Sometimes it's really small like a container of cream being empty.
But then other times it's something incredibly large like falling a hundred thousand dollars in debt and getting your knees smashed in or giving $3,000 to your deadbeat son so that he can blow it at a casino with cheap dice rolling tricks and than watching as he gets his leg busted after the casino manager reveals to our schlubby protagonist that he and his 'supposedly' pregnant wife are nothing more than a bunch of two-bit hustlers.

80% of this movie is just following the antics of this one guy. While another 20% follows the escapades of his manager a guy known as Sully who runs the casino. He's this old piece of Mafia Antiquity who wants to keep his business firmly locked in the 1970s. With everything from Old School crooner performances to hiring ''cool-down guys'' to alter the tables at the casino. It's both his greatest strength and his weakness. As he ends up fighting with half of his own Associates to keep his little world from crumbling around him. And the film doesn't seem to know if it wants us to sympathise with a guy or snarl at him.

Overall it's a fairly decent film but it feels about 10 years out of date. In a way the film kind of worked with that angle as the whole thing feels like the dying age of the film Casino finally coming to its final position.

This is the kind of movie that makes me question my position on franchise films.
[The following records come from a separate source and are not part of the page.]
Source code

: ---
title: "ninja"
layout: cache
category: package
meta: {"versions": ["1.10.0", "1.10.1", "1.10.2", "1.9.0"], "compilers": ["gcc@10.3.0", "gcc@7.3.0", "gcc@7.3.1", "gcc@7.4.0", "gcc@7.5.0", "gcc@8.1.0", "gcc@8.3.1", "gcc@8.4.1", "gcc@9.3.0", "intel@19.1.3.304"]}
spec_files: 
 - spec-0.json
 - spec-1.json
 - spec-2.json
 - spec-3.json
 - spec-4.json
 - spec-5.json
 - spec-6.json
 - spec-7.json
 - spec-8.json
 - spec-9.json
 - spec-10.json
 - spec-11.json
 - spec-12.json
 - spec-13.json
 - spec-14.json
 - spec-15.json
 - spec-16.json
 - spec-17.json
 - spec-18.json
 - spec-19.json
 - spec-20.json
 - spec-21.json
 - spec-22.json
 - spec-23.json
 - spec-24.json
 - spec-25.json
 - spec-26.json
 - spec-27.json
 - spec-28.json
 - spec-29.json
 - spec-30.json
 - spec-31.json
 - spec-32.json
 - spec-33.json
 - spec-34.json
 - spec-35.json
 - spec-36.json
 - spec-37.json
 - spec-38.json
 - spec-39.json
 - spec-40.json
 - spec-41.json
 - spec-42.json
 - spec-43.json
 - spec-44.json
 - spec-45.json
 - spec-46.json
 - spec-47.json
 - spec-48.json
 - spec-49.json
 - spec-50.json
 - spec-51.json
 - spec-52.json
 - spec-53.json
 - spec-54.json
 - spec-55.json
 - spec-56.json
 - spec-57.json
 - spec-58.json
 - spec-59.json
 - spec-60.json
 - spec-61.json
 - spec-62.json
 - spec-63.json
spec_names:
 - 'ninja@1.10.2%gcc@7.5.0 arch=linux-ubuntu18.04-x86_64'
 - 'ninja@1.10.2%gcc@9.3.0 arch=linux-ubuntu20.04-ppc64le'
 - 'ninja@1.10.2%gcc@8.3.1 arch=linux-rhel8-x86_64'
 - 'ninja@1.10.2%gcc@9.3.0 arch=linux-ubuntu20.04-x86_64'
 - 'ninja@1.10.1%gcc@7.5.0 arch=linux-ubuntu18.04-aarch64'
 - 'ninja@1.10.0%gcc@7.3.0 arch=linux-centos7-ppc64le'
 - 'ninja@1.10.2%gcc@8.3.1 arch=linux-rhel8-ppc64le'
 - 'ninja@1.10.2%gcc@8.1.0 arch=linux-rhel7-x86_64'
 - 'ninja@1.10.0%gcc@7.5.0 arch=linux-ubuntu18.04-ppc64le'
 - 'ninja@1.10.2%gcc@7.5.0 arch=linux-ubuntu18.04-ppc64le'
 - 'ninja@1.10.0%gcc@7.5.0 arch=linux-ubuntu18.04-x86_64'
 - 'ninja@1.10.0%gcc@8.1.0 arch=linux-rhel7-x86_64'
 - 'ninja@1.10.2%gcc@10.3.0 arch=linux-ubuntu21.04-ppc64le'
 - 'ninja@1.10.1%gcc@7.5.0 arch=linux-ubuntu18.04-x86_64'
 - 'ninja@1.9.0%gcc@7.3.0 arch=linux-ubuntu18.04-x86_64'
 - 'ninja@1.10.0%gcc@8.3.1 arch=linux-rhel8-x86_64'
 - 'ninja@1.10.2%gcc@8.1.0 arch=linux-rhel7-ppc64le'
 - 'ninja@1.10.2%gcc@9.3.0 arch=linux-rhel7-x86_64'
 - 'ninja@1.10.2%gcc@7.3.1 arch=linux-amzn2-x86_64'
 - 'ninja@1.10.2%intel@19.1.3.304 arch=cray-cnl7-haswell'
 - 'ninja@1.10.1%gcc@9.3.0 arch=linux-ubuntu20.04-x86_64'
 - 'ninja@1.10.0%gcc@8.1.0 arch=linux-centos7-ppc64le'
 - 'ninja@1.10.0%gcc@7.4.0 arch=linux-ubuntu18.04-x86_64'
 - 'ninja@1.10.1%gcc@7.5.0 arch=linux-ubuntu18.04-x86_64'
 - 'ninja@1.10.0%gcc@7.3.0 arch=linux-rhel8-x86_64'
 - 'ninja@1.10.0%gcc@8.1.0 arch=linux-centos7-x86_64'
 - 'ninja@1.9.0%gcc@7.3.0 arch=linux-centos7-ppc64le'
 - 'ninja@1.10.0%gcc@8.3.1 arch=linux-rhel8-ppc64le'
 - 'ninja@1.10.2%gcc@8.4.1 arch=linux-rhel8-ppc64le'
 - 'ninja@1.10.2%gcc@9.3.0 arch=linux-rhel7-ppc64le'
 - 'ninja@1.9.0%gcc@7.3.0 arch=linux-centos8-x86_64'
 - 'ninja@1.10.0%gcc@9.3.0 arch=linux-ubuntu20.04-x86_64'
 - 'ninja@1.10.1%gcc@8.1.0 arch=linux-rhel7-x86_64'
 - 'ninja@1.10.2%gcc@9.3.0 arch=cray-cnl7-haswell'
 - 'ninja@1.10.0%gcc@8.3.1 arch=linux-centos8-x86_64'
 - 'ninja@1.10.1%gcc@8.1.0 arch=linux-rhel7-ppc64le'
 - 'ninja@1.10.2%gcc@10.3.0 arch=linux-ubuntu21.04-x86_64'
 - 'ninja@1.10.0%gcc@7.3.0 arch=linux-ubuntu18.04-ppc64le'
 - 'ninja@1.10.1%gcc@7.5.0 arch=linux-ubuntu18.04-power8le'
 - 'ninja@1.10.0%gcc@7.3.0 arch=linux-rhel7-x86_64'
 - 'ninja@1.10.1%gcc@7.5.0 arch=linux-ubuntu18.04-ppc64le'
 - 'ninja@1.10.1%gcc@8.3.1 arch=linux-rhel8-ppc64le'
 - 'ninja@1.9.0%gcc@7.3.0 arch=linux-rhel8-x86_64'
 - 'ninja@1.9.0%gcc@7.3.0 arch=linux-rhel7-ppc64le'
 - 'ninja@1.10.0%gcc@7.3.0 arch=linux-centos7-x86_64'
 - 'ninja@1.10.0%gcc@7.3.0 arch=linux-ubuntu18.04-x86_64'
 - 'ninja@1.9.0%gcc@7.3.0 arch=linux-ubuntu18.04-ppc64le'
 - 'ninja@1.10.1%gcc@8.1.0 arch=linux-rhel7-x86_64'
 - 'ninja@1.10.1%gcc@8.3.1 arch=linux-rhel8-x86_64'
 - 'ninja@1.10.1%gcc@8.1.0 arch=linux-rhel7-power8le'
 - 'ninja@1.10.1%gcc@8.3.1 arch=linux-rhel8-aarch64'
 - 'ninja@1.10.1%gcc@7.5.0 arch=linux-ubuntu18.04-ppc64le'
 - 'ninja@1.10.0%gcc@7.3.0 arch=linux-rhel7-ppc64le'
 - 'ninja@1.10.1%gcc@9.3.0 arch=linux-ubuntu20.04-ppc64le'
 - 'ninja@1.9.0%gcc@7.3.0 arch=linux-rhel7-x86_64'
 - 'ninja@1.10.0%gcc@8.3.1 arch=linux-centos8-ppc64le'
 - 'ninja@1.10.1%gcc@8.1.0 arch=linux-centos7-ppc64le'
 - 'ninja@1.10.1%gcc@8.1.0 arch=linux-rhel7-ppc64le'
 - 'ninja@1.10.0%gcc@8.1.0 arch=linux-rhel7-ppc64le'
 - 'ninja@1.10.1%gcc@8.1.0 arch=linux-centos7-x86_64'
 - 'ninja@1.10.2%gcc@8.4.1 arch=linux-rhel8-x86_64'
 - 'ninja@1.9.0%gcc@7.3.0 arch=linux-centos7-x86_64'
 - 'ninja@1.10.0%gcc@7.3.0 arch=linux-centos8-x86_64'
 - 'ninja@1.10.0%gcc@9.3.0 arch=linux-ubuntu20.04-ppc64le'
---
I've been very vocal over the years as somebody who doesn't like formulaic movies. (You know the genres. There's a big massive Hollywood Productions that are made right now, that have so many people overlooking the project that you wonder why they even bother having a director to begin with.)

But then I sit here watching 20 different Casino movies, various western films and more detective movies then I could possibly know what to do with. They all pretty much have the same formulaic structure.
And I've come to the conclusion that if I continue to bad-mouth certain films just because of their orientation into a certain genre film, I may come off as a hypocrite. So I'm going to try and alter my opinions and all this stuff.
And I can just badmouth these committee made action films for being something that I really don't have an interest in.
I'll still maintain that they're formulaic and that I shouldn't like it for that, but I'll quietly sit down and acknowledge other people's rights to enjoy them especially given my interest in films like that.

Really I'm just happy that this movie ended with a positive romantic angle. every other Casino movie I've ever seen involving some sort of relationship either ends in Bloodshed or is the fundamental reason for why everything fell apart to begin with. Here it's the reason everything became better. And even at its most weekend depressing moment it still looked upon as the one thing Worth Fighting For.